Records for the exercise:
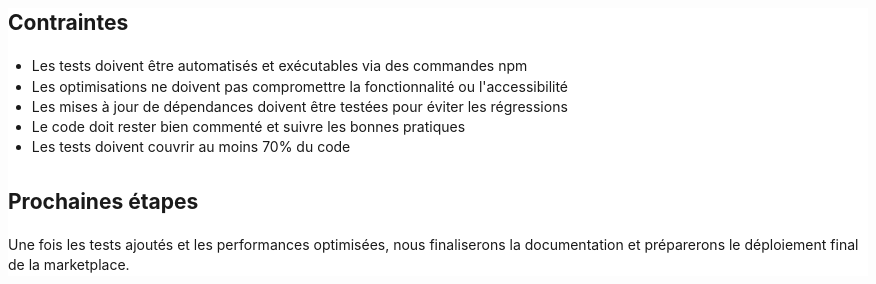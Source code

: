 ## Contraintes

- Les tests doivent être automatisés et exécutables via des commandes npm
- Les optimisations ne doivent pas compromettre la fonctionnalité ou l'accessibilité
- Les mises à jour de dépendances doivent être testées pour éviter les régressions
- Le code doit rester bien commenté et suivre les bonnes pratiques
- Les tests doivent couvrir au moins 70% du code

## Prochaines étapes

Une fois les tests ajoutés et les performances optimisées, nous finaliserons la documentation et préparerons le déploiement final de la marketplace.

Assigned task:
Once the pictures are set aside, copy the remaining text of every entry exactly.

Result of this task:
Source code

: ## Contraintes

- Les tests doivent être automatisés et exécutables via des commandes npm
- Les optimisations ne doivent pas compromettre la fonctionnalité ou l'accessibilité
- Les mises à jour de dépendances doivent être testées pour éviter les régressions
- Le code doit rester bien commenté et suivre les bonnes pratiques
- Les tests doivent couvrir au moins 70% du code

## Prochaines étapes

Une fois les tests ajoutés et les performances optimisées, nous finaliserons la documentation et préparerons le déploiement final de la marketplace.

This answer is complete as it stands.